What you need to do – For each line in the data below that has the word "Public", copy that line.

Source records –
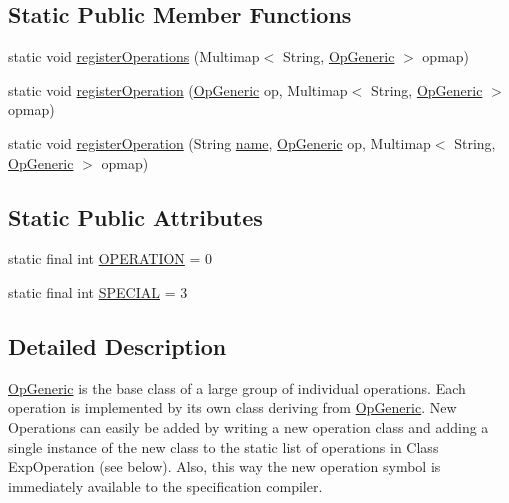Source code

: \subsection*{Static Public Member Functions}
\begin{DoxyCompactItemize}
\item 
static void \hyperlink{classorg_1_1tzi_1_1use_1_1uml_1_1ocl_1_1expr_1_1operations_1_1_op_generic_a2f61875e8516f003f126466efa545a67}{register\-Operations} (Multimap$<$ String, \hyperlink{classorg_1_1tzi_1_1use_1_1uml_1_1ocl_1_1expr_1_1operations_1_1_op_generic}{Op\-Generic} $>$ opmap)
\item 
static void \hyperlink{classorg_1_1tzi_1_1use_1_1uml_1_1ocl_1_1expr_1_1operations_1_1_op_generic_a5f9d657fe9f7c8e8268e067dd95c4af9}{register\-Operation} (\hyperlink{classorg_1_1tzi_1_1use_1_1uml_1_1ocl_1_1expr_1_1operations_1_1_op_generic}{Op\-Generic} op, Multimap$<$ String, \hyperlink{classorg_1_1tzi_1_1use_1_1uml_1_1ocl_1_1expr_1_1operations_1_1_op_generic}{Op\-Generic} $>$ opmap)
\item 
static void \hyperlink{classorg_1_1tzi_1_1use_1_1uml_1_1ocl_1_1expr_1_1operations_1_1_op_generic_ada73c6888d370f9c93f5899fbcaaa2a9}{register\-Operation} (String \hyperlink{classorg_1_1tzi_1_1use_1_1uml_1_1ocl_1_1expr_1_1operations_1_1_op_generic_a3e9ec221ff4b50fd7db10f79ec844107}{name}, \hyperlink{classorg_1_1tzi_1_1use_1_1uml_1_1ocl_1_1expr_1_1operations_1_1_op_generic}{Op\-Generic} op, Multimap$<$ String, \hyperlink{classorg_1_1tzi_1_1use_1_1uml_1_1ocl_1_1expr_1_1operations_1_1_op_generic}{Op\-Generic} $>$ opmap)
\end{DoxyCompactItemize}
\subsection*{Static Public Attributes}
\begin{DoxyCompactItemize}
\item 
static final int \hyperlink{classorg_1_1tzi_1_1use_1_1uml_1_1ocl_1_1expr_1_1operations_1_1_op_generic_a6a5f036b56e41acf7fe556d9e1c988be}{O\-P\-E\-R\-A\-T\-I\-O\-N} = 0
\item 
static final int \hyperlink{classorg_1_1tzi_1_1use_1_1uml_1_1ocl_1_1expr_1_1operations_1_1_op_generic_a7a2ddd700331b8b06dc5482b7d288716}{S\-P\-E\-C\-I\-A\-L} = 3
\end{DoxyCompactItemize}


\subsection{Detailed Description}
\hyperlink{classorg_1_1tzi_1_1use_1_1uml_1_1ocl_1_1expr_1_1operations_1_1_op_generic}{Op\-Generic} is the base class of a large group of individual operations. Each operation is implemented by its own class deriving from \hyperlink{classorg_1_1tzi_1_1use_1_1uml_1_1ocl_1_1expr_1_1operations_1_1_op_generic}{Op\-Generic}. New Operations can easily be added by writing a new operation class and adding a single instance of the new class to the static list of operations in Class Exp\-Operation (see below). Also, this way the new operation symbol is immediately available to the specification compiler.

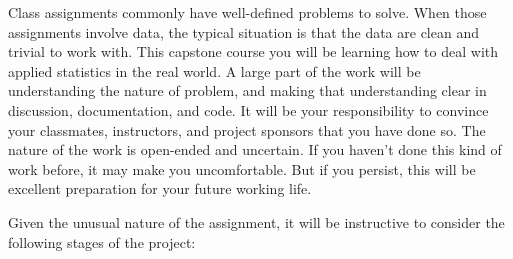 \documentclass[11pt, oneside]{article}   	%
\begin{document}
Class assignments commonly have well-defined problems to solve.  When those
assignments involve data, the typical situation is that the data are clean and
trivial to work with.  This capstone course you will be learning how to deal
with applied statistics in the real world.  A large part of the work will be
understanding the nature of problem, and making that understanding clear in
discussion, documentation, and code.  It will be your responsibility to
convince your classmates, instructors, and project sponsors that you have done
so.  The nature of the work is open-ended and uncertain.  If you haven't done
this kind of work before, it may make you uncomfortable.  But if you persist,
this will be excellent preparation for your future working life.

Given the unusual nature of the assignment, it will be instructive to consider
the following stages of the project:
\end{document}
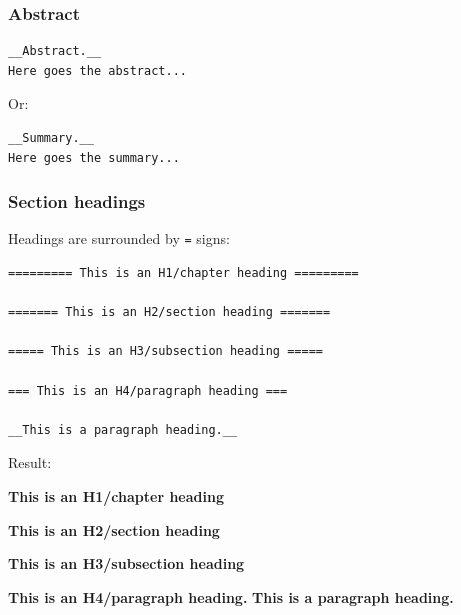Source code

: \documentclass{beamer}
\begin{document}
\begin{frame}
\frametitle{Abstract}

\begin{Verbatim}[numbers=none,fontsize=\fontsize{9pt}{9pt},baselinestretch=0.95]
__Abstract.__
Here goes the abstract...
\end{Verbatim}

Or:
\begin{Verbatim}[numbers=none,fontsize=\fontsize{9pt}{9pt},baselinestretch=0.95]
__Summary.__
Here goes the summary...
\end{Verbatim}
\end{frame}

\begin{frame}
\frametitle{Section headings}

Headings are surrounded by \Verb!=! signs:
\begin{Verbatim}[numbers=none,fontsize=\fontsize{9pt}{9pt},baselinestretch=0.95]
========= This is an H1/chapter heading =========

======= This is an H2/section heading =======

===== This is an H3/subsection heading =====

=== This is an H4/paragraph heading ===

__This is a paragraph heading.__
\end{Verbatim}

Result:

\noindent\textbf{\huge This is an H1/chapter heading}

\noindent\textbf{\Large This is an H2/section heading}

\noindent\textbf{\large This is an H3/subsection heading}

\noindent\textbf{This is an H4/paragraph heading.}
\noindent\textbf{This is a paragraph heading.}
\end{frame}
\end{document}
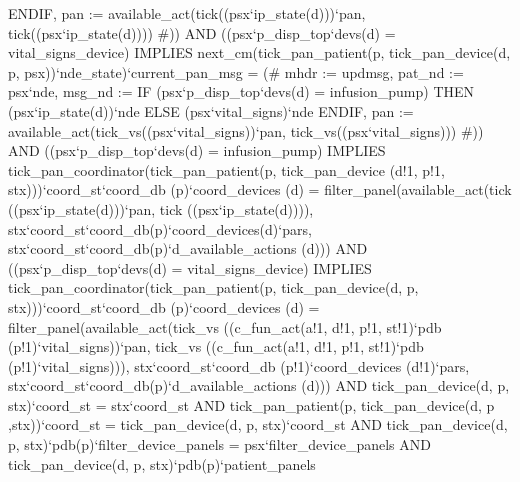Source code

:                  ENDIF,
            pan
              := available_act(tick((psx`ip_state(d)))`pan,
                               tick((psx`ip_state(d)))) #)) AND
((psx`p_disp_top`devs(d) = vital_signs_device)
        IMPLIES
        next_cm(tick_pan_patient(p,
                  tick_pan_device(d, p, psx))`nde_state)`current_pan_msg
         =
         (# mhdr := updmsg,
            pat_nd := psx`nde,
            msg_nd
              := IF (psx`p_disp_top`devs(d) = infusion_pump)
                   THEN (psx`ip_state(d))`nde
                 ELSE (psx`vital_signs)`nde
                 ENDIF,
            pan
              := available_act(tick_vs((psx`vital_signs))`pan,
                               tick_vs((psx`vital_signs))) #)) AND
 ((psx`p_disp_top`devs(d) = infusion_pump)
        IMPLIES
        tick_pan_coordinator(tick_pan_patient(p, tick_pan_device
                                              (d!1,
                                               p!1,
                                               stx)))`coord_st`coord_db
            (p)`coord_devices
            (d)
         =
         filter_panel(available_act(tick
                                    ((psx`ip_state(d)))`pan,
                                    tick
                                    ((psx`ip_state(d)))),
                      stx`coord_st`coord_db(p)`coord_devices(d)`pars,
                      stx`coord_st`coord_db(p)`d_available_actions
                          (d))) AND
((psx`p_disp_top`devs(d) = vital_signs_device)
        IMPLIES
        tick_pan_coordinator(tick_pan_patient(p,
                   tick_pan_device(d, p, stx)))`coord_st`coord_db
            (p)`coord_devices
            (d)
         =
         filter_panel(available_act(tick_vs
                                    ((c_fun_act(a!1, d!1, p!1, st!1)`pdb
                                      (p!1)`vital_signs))`pan,
                                    tick_vs
                                    ((c_fun_act(a!1, d!1, p!1, st!1)`pdb
                                      (p!1)`vital_signs))),
                     stx`coord_st`coord_db
                          (p!1)`coord_devices
                          (d!1)`pars,
                      stx`coord_st`coord_db(p)`d_available_actions
                          (d))) AND
tick_pan_device(d, p, stx)`coord_st = stx`coord_st AND
tick_pan_patient(p, tick_pan_device(d, p ,stx))`coord_st
       = tick_pan_device(d, p, stx)`coord_st AND
tick_pan_device(d, p, stx)`pdb(p)`filter_device_panels
       = psx`filter_device_panels AND
tick_pan_device(d, p, stx)`pdb(p)`patient_panels

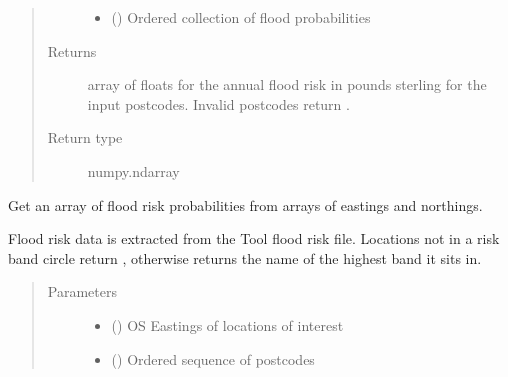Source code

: \documentclass[letterpaper,10pt,english]{sphinxmanual}
\begin{document}
\begin{fulllineitems}
\begin{fulllineitems}
\begin{quote}
\begin{description}
\begin{itemize}
\item {} 
 () \textendash{} Ordered collection of flood probabilities

\end{itemize}

\item[{Returns}] \leavevmode
array of floats for the annual flood risk in pounds sterling for the input postcodes.
Invalid postcodes return .

\item[{Return type}] \leavevmode
numpy.ndarray

\end{description}\end{quote}

\end{fulllineitems}


\begin{fulllineitems}
\label{\detokenize{index:flood_tool.Tool.get_easting_northing_flood_probability}}
Get an array of flood risk probabilities from arrays of eastings and northings.

Flood risk data is extracted from the Tool flood risk file. Locations
not in a risk band circle return , otherwise returns the name of the
highest band it sits in.
\begin{quote}\begin{description}
\item[{Parameters}] \leavevmode\begin{itemize}
\item {} 
 () \textendash{} OS Eastings of locations of interest

\item {} 
 () \textendash{} Ordered sequence of postcodes

\end{itemize}


\end{description}
\end{quote}
\end{fulllineitems}
\end{fulllineitems}
\end{document}

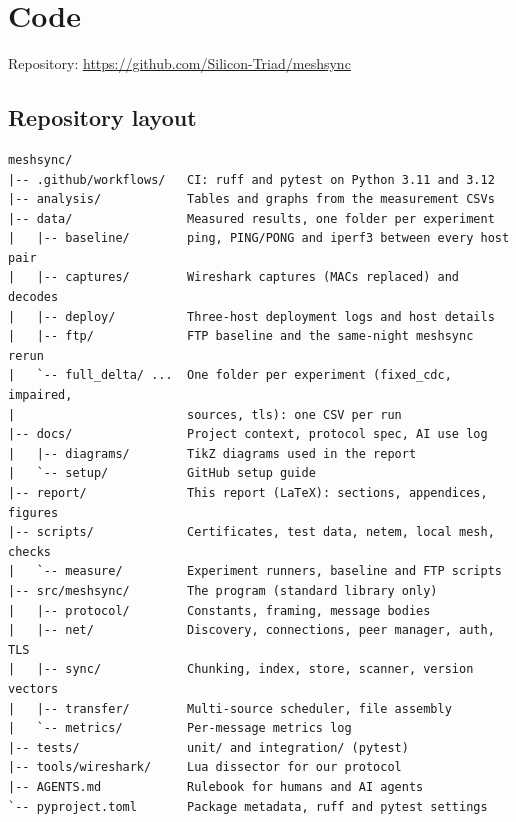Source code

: \section{Code}
\label{app:code}

Repository: \url{https://github.com/Silicon-Triad/meshsync}


\subsection{Repository layout}
\begin{verbatim}
meshsync/
|-- .github/workflows/   CI: ruff and pytest on Python 3.11 and 3.12
|-- analysis/            Tables and graphs from the measurement CSVs
|-- data/                Measured results, one folder per experiment
|   |-- baseline/        ping, PING/PONG and iperf3 between every host pair
|   |-- captures/        Wireshark captures (MACs replaced) and decodes
|   |-- deploy/          Three-host deployment logs and host details
|   |-- ftp/             FTP baseline and the same-night meshsync rerun
|   `-- full_delta/ ...  One folder per experiment (fixed_cdc, impaired,
|                        sources, tls): one CSV per run
|-- docs/                Project context, protocol spec, AI use log
|   |-- diagrams/        TikZ diagrams used in the report
|   `-- setup/           GitHub setup guide
|-- report/              This report (LaTeX): sections, appendices, figures
|-- scripts/             Certificates, test data, netem, local mesh, checks
|   `-- measure/         Experiment runners, baseline and FTP scripts
|-- src/meshsync/        The program (standard library only)
|   |-- protocol/        Constants, framing, message bodies
|   |-- net/             Discovery, connections, peer manager, auth, TLS
|   |-- sync/            Chunking, index, store, scanner, version vectors
|   |-- transfer/        Multi-source scheduler, file assembly
|   `-- metrics/         Per-message metrics log
|-- tests/               unit/ and integration/ (pytest)
|-- tools/wireshark/     Lua dissector for our protocol
|-- AGENTS.md            Rulebook for humans and AI agents
`-- pyproject.toml       Package metadata, ruff and pytest settings
\end{verbatim}

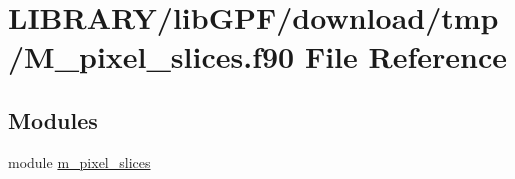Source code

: \hypertarget{M__pixel__slices_8f90}{}\section{L\+I\+B\+R\+A\+R\+Y/lib\+G\+P\+F/download/tmp/\+M\+\_\+pixel\+\_\+slices.f90 File Reference}
\label{M__pixel__slices_8f90}
\subsection*{Modules}
\begin{DoxyCompactItemize}
\item 
module \hyperlink{namespacem__pixel__slices}{m\+\_\+pixel\+\_\+slices}
\end{DoxyCompactItemize}
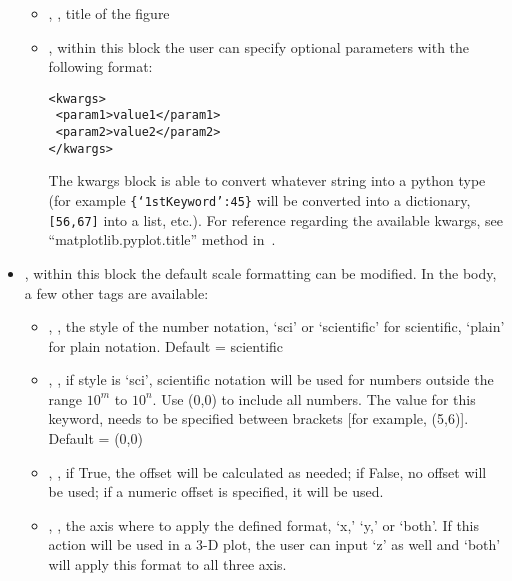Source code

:\begin{itemize}
  \begin{itemize}
    \item {}, , title of the figure
    \item {}, within this block the user can specify optional parameters
    with the following format:

\begin{lstlisting}[style=XML]
<kwargs>
 <param1>value1</param1>
 <param2>value2</param2>
</kwargs>
\end{lstlisting}

    The kwargs block is able to convert whatever string into a python type (for
    example \texttt{\{`1stKeyword':45\}} will
    be converted into a dictionary, 
    \texttt{[56,67]} into a list, etc.).
    For reference regarding the available kwargs, see
    ``matplotlib.pyplot.title'' method in~\cite{MatPlotLib}.
  \end{itemize}
  \item {}, within this block the default scale formatting
  can be modified.
  In the body, a few other tags are available:
 \begin{itemize}
    \item {}, , the style of the number notation,
    `sci' or `scientific' for scientific, `plain' for plain notation.
    Default = scientific
    \item {}, , if
    style is `sci', scientific notation will be used for numbers outside the
    range $10^m$ to $10^n$.
    Use (0,0) to include all numbers.
    \nb The value for this keyword, needs to be specified between brackets [for
    example, (5,6)].
    Default = (0,0)
    \item {}, , if True, the offset
    will be calculated as needed; if False, no offset will be used; if a numeric
    offset is specified, it will be used.
    \item {}, , the axis where to apply the defined
    format, `x,' `y,' or `both'.
    \nb If this action will be used in a 3-D plot, the user can input `z' as
    well and `both' will apply this format to all three axis.
  \end{itemize}

\end{itemize}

Task result –
: \subsection*{Static Public Member Functions}
\subsection*{Static Public Attributes}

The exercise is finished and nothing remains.